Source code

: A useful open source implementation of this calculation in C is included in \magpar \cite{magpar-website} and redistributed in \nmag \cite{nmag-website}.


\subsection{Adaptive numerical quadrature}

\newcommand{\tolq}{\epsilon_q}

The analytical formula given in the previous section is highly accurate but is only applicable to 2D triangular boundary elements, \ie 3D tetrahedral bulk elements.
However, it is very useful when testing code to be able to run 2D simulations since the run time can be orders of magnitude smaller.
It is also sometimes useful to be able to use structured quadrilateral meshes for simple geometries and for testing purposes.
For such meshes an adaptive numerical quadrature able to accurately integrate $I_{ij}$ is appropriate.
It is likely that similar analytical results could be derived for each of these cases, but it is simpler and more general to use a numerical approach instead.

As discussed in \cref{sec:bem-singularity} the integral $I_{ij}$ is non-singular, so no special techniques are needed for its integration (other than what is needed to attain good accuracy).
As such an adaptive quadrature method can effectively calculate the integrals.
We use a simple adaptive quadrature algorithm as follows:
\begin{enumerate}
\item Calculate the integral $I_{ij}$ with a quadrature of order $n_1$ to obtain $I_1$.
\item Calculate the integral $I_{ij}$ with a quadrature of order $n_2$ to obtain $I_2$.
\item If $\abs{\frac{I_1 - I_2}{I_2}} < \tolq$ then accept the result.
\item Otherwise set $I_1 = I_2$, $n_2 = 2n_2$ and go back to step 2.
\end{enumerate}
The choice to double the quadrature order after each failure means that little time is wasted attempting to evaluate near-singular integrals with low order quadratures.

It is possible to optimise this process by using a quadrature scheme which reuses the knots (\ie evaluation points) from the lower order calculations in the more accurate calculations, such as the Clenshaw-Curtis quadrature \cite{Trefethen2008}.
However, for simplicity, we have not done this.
● ● ●
THE TASK:
What's needed is a word-for-word restatement of all the entries.

FINAL ANSWER:
Source code

: A useful open source implementation of this calculation in C is included in \magpar \cite{magpar-website} and redistributed in \nmag \cite{nmag-website}.


\subsection{Adaptive numerical quadrature}

\newcommand{\tolq}{\epsilon_q}

The analytical formula given in the previous section is highly accurate but is only applicable to 2D triangular boundary elements, \ie 3D tetrahedral bulk elements.
However, it is very useful when testing code to be able to run 2D simulations since the run time can be orders of magnitude smaller.
It is also sometimes useful to be able to use structured quadrilateral meshes for simple geometries and for testing purposes.
For such meshes an adaptive numerical quadrature able to accurately integrate $I_{ij}$ is appropriate.
It is likely that similar analytical results could be derived for each of these cases, but it is simpler and more general to use a numerical approach instead.

As discussed in \cref{sec:bem-singularity} the integral $I_{ij}$ is non-singular, so no special techniques are needed for its integration (other than what is needed to attain good accuracy).
As such an adaptive quadrature method can effectively calculate the integrals.
We use a simple adaptive quadrature algorithm as follows:
\begin{enumerate}
\item Calculate the integral $I_{ij}$ with a quadrature of order $n_1$ to obtain $I_1$.
\item Calculate the integral $I_{ij}$ with a quadrature of order $n_2$ to obtain $I_2$.
\item If $\abs{\frac{I_1 - I_2}{I_2}} < \tolq$ then accept the result.
\item Otherwise set $I_1 = I_2$, $n_2 = 2n_2$ and go back to step 2.
\end{enumerate}
The choice to double the quadrature order after each failure means that little time is wasted attempting to evaluate near-singular integrals with low order quadratures.

It is possible to optimise this process by using a quadrature scheme which reuses the knots (\ie evaluation points) from the lower order calculations in the more accurate calculations, such as the Clenshaw-Curtis quadrature \cite{Trefethen2008}.
However, for simplicity, we have not done this.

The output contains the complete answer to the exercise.